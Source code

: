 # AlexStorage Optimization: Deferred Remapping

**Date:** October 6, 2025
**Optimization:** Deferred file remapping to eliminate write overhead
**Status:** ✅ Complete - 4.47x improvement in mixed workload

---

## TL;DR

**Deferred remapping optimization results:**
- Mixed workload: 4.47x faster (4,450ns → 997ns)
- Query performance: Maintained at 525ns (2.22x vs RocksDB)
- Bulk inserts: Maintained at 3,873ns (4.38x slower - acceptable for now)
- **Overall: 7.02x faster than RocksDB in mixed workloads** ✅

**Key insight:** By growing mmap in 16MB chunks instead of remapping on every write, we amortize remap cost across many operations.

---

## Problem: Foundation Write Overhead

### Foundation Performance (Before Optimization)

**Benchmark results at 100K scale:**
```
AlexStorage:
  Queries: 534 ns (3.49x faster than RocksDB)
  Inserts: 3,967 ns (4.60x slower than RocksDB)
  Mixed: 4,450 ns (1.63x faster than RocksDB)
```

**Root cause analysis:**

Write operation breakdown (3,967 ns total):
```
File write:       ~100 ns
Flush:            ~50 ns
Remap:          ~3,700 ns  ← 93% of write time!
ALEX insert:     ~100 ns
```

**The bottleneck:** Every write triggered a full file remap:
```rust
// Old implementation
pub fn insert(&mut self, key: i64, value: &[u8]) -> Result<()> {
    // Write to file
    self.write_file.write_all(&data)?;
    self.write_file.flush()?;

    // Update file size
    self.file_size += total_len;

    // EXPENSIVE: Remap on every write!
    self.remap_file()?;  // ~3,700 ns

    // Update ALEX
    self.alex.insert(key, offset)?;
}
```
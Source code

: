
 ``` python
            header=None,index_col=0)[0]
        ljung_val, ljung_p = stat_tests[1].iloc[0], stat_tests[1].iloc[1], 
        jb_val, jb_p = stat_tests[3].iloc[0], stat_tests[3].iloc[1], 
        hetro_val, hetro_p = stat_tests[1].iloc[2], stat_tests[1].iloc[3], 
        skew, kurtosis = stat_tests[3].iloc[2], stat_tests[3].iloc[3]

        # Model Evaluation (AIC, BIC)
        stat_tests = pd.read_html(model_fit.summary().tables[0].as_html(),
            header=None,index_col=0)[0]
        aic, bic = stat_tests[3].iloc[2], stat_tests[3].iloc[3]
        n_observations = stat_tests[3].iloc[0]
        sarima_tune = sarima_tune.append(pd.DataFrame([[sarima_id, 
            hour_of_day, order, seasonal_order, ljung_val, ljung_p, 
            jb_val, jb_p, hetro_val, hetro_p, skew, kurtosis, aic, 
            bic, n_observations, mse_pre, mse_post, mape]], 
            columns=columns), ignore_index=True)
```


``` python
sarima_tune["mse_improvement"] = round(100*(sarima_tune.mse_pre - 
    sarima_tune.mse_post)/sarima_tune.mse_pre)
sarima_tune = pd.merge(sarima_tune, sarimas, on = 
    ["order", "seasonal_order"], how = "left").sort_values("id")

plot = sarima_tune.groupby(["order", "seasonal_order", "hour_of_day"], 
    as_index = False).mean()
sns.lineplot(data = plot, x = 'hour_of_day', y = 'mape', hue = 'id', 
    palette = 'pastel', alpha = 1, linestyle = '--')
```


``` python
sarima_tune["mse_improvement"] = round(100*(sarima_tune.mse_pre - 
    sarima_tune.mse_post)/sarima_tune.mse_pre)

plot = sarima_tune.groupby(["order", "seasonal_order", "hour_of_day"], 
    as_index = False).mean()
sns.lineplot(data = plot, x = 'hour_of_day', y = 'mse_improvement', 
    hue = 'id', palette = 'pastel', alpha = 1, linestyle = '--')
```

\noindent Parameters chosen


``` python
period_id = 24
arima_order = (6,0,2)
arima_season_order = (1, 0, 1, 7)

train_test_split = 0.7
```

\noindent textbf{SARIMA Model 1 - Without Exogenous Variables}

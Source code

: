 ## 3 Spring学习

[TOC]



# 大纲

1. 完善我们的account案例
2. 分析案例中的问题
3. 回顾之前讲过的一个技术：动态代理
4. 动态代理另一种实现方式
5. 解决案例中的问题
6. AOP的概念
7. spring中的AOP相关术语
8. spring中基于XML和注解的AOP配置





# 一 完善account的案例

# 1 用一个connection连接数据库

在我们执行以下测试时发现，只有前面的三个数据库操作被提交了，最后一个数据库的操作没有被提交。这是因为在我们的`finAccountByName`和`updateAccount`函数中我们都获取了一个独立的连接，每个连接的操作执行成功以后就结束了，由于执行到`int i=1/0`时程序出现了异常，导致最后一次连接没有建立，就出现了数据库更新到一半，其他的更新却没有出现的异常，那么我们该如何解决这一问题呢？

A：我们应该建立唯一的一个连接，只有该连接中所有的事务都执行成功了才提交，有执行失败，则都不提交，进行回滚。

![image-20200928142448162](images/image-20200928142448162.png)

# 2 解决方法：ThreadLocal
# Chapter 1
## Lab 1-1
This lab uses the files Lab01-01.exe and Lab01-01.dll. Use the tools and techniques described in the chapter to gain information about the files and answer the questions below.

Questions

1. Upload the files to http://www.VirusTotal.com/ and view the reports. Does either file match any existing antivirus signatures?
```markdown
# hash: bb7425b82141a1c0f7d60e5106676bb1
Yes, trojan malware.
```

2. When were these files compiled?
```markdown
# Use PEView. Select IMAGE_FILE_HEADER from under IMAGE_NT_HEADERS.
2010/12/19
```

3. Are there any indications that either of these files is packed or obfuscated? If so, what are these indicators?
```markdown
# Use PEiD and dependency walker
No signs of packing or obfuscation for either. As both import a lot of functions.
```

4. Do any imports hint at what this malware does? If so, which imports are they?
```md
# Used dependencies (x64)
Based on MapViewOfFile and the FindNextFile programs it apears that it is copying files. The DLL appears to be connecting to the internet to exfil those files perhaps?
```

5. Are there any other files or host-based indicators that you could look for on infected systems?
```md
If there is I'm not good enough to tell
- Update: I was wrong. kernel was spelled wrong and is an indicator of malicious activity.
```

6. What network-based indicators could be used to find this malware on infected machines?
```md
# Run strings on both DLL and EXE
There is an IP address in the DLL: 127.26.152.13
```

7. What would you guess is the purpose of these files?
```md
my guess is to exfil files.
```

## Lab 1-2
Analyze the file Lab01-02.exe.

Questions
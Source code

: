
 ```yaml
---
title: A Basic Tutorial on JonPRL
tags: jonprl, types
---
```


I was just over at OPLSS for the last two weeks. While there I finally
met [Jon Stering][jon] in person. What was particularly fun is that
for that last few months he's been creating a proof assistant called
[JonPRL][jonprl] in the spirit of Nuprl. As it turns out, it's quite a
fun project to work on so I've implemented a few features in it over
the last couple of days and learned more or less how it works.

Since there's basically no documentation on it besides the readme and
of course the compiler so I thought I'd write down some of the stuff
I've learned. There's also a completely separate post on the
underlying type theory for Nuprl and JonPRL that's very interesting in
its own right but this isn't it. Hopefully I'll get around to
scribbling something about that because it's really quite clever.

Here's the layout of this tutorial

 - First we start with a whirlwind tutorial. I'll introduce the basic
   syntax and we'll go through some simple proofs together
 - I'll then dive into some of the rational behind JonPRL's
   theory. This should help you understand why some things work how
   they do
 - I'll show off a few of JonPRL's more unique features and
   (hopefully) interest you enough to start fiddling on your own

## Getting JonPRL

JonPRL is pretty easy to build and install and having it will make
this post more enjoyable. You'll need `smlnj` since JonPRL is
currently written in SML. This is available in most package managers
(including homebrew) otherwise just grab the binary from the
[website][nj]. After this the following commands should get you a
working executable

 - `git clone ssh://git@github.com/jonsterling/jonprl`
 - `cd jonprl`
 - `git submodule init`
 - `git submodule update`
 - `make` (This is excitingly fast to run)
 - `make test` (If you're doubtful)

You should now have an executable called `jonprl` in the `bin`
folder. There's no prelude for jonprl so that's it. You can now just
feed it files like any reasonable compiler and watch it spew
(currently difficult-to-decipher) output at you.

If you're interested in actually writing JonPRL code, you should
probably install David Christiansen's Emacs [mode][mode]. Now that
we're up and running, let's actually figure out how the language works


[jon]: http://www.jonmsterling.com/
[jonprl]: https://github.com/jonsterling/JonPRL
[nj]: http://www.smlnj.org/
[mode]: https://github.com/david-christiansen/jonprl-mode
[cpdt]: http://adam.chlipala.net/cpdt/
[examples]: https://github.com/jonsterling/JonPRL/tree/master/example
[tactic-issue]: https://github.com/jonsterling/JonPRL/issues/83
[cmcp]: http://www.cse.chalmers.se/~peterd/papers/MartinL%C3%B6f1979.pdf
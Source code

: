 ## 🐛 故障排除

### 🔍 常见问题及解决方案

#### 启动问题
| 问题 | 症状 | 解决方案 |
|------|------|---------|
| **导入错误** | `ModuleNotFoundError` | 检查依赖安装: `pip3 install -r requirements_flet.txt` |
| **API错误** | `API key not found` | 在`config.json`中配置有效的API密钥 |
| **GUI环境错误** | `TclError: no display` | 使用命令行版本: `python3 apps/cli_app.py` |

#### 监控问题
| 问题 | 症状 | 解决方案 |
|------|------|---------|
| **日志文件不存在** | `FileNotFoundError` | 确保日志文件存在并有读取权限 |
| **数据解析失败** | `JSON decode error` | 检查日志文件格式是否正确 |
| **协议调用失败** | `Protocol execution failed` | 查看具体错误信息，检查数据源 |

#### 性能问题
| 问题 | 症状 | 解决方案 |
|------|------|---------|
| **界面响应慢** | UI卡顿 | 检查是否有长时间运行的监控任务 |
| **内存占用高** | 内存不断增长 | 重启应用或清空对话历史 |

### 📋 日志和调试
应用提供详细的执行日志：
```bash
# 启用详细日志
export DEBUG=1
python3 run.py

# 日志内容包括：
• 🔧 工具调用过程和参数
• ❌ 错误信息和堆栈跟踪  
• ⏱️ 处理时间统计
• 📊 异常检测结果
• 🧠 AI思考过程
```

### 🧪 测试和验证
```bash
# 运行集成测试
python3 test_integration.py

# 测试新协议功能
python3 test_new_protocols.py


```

========================================

WHAT THE EXERCISE ASKS
Lines of the listing above that contain the word "works" must all be copied.

SOLUTION TO THIS TASK
the last couple of days and learned more or less how it works.
we're up and running, let's actually figure out how the language works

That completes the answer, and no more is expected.